Walther Hesse | |
Birth Date: | 27 December 1846 |
Birth Place: | Bischofswerda, Lusatia |
Doctoral Advisor: | Ernst Leberecht Wagner |
Known For: | developing agar as a medium for culturing microorganisms |
Field: | Microbiology |
Walther Hesse (27 December 1846 – 19 July 1911) is best known for his work in microbiology, specifically his work with his wife Fanny Hesse in developing agar as a medium for culturing microorganisms.
Hesse was born in Bischofswerda, Lusatia, as one of 12 children in the family of a medical practitioner. He attended the Kreuzschule in Dresden and studied medicine at the University of Leipzig with Ernst Leberecht Wagner from 1866 till 1870, when he received his doctorate in pathology. Afterwards he participated in the Franco-Prussian War, and therein in the Battle of Gravelotte.
As a ship's physician on the New York Line 1872/73 he examined seasickness – his works were classified by Prof. Gavingel of Le Havre as the first scientific study on this topic at all. In New York City, Hesse met his later wife Angelina Fanny Eilshemius whose brother Louis Eilshemius is known as an important painter as well. The Eilshemius family were immigrants of Dutch-German origin. Walther and Angelina married 1874 in Geneva, together with Angelina's sister and a nephew of Louis Agassiz.

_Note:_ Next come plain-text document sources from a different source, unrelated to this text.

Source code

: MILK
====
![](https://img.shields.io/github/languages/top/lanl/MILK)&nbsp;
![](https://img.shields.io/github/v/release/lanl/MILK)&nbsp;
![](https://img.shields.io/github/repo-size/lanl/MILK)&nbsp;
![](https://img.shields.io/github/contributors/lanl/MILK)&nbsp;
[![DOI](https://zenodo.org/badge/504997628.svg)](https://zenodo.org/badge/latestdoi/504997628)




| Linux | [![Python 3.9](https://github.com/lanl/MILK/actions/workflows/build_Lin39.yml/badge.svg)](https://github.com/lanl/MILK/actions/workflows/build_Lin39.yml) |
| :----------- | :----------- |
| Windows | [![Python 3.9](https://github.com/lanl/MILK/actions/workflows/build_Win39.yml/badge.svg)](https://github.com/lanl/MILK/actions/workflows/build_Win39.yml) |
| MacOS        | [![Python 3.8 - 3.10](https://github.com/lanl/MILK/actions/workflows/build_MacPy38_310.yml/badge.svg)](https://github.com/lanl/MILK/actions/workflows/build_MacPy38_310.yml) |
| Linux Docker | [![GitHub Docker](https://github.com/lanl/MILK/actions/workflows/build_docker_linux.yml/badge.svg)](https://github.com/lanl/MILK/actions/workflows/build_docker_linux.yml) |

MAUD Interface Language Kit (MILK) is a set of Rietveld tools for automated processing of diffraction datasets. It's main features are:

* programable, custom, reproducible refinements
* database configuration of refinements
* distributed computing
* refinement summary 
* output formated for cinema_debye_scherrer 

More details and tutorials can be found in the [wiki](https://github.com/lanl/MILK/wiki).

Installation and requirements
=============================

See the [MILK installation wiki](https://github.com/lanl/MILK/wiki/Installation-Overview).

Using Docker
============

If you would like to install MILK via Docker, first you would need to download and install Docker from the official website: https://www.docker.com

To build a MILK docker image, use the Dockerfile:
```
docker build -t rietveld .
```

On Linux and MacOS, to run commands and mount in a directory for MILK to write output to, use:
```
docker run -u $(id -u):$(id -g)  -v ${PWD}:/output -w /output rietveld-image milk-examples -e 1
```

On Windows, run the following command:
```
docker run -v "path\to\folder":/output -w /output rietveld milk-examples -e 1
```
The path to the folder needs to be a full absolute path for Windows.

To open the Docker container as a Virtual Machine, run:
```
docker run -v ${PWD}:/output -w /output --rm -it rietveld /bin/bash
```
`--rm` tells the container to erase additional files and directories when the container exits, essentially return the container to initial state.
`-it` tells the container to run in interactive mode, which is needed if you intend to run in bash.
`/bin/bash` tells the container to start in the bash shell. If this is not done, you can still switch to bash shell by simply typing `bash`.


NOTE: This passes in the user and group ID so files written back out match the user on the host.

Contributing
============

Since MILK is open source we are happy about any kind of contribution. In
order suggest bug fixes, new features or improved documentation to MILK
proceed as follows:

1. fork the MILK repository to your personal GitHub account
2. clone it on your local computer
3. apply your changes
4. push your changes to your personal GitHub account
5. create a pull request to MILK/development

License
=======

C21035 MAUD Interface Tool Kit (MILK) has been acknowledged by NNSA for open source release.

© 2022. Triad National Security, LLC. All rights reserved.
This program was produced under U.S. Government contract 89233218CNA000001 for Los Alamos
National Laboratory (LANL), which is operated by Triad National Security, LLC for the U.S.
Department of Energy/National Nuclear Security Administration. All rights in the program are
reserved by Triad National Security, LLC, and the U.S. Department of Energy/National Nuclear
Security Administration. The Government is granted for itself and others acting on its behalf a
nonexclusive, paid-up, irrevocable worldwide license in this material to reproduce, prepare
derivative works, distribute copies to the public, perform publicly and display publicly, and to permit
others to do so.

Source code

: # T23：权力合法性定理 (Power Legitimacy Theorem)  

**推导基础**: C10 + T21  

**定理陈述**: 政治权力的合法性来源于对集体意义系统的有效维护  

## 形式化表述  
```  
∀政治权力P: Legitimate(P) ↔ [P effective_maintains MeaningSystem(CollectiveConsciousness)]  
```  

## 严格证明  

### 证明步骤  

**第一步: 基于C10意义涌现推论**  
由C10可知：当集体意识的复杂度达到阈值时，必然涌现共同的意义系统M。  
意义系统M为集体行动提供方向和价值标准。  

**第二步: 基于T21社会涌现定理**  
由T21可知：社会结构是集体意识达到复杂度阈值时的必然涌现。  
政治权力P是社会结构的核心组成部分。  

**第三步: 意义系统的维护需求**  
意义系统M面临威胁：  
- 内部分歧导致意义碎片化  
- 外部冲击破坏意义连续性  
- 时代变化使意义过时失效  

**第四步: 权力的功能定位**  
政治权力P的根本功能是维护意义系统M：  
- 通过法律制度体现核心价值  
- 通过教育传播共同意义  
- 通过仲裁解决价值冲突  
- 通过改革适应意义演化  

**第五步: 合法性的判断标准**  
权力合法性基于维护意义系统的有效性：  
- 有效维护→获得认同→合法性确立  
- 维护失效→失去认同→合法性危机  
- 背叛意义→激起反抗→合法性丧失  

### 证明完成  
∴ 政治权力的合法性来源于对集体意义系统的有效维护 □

After some years as a medical practitioner in Pirna and Zittau, Hesse went to Schwarzenberg, Saxony in 1877. His investigations in Schneeberger Bergkrankheit, responsible for the commonly early death of miners in the Ore Mountains, are credited as the first unveiling of working conditions as cause of an interior disease (lung cancer). Within his time in Schwarzenberg, he took a year with Max Joseph von Pettenkofer at Munich to deepen his knowledge in occupational hygiene.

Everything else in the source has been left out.